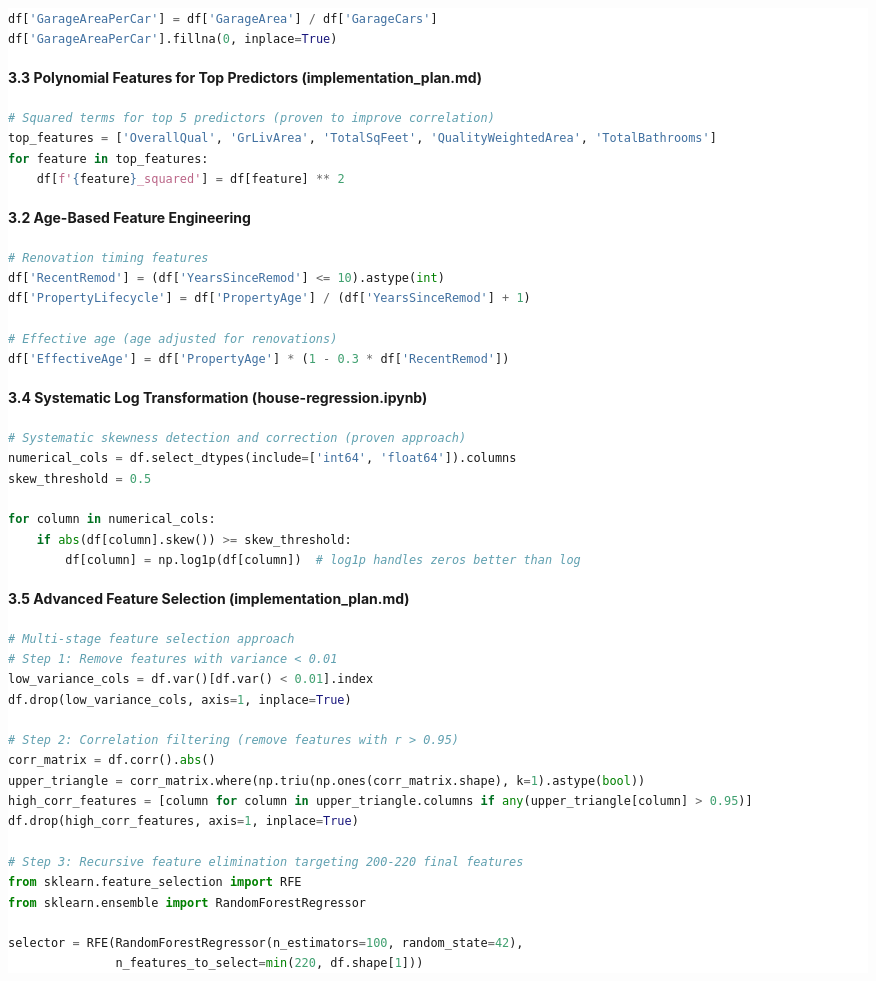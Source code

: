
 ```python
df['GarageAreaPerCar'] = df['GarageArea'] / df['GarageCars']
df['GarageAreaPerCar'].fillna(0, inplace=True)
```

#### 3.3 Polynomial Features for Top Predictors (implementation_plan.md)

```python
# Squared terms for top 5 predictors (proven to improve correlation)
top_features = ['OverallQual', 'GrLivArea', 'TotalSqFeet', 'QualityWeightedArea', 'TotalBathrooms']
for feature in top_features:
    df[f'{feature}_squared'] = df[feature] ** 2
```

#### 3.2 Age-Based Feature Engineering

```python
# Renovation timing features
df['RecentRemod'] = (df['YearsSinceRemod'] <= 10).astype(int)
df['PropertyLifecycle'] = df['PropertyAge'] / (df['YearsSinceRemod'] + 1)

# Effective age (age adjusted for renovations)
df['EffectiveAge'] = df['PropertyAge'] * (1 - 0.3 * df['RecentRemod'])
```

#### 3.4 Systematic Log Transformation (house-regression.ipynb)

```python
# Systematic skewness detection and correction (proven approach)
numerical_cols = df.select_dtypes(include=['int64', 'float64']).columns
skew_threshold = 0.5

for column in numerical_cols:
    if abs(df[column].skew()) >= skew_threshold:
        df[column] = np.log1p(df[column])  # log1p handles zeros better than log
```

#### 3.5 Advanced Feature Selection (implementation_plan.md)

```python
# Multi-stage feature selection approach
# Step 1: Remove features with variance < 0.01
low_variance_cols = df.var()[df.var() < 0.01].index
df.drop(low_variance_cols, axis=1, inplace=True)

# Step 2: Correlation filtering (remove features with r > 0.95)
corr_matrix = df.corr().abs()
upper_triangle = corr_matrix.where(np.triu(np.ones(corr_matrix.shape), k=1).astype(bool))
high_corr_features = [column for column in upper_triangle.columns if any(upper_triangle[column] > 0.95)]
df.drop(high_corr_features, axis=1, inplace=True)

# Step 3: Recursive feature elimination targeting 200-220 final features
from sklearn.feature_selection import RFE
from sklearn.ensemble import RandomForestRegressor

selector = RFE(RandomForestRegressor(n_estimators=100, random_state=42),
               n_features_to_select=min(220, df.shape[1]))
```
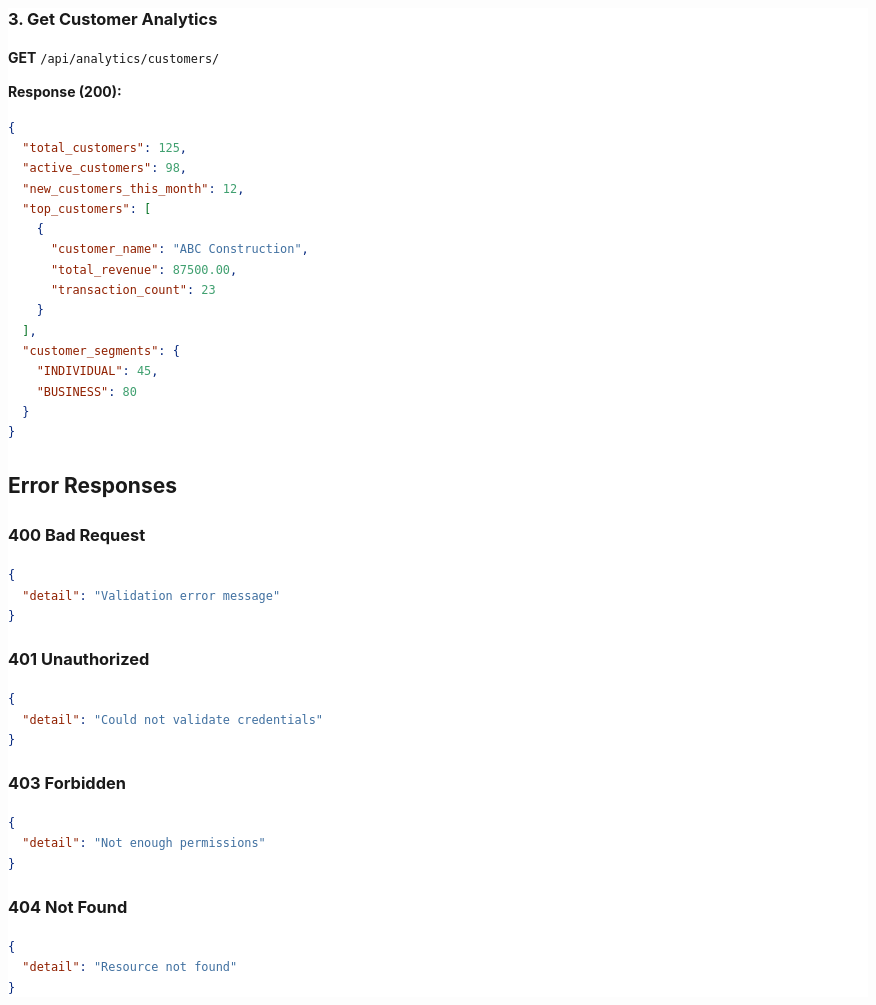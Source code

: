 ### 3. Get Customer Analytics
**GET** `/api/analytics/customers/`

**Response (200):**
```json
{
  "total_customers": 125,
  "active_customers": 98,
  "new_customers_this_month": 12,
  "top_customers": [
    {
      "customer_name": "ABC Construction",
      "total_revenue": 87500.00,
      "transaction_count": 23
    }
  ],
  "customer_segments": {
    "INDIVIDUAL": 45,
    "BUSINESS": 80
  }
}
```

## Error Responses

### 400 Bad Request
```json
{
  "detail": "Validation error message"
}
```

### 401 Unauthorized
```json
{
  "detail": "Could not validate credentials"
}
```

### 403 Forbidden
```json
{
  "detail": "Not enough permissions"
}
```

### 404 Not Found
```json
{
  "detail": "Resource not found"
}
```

● ● ●

* About this exercise:
Show each line of the material that includes the word "proven".

* Written answer:
# Squared terms for top 5 predictors (proven to improve correlation)
# Systematic skewness detection and correction (proven approach)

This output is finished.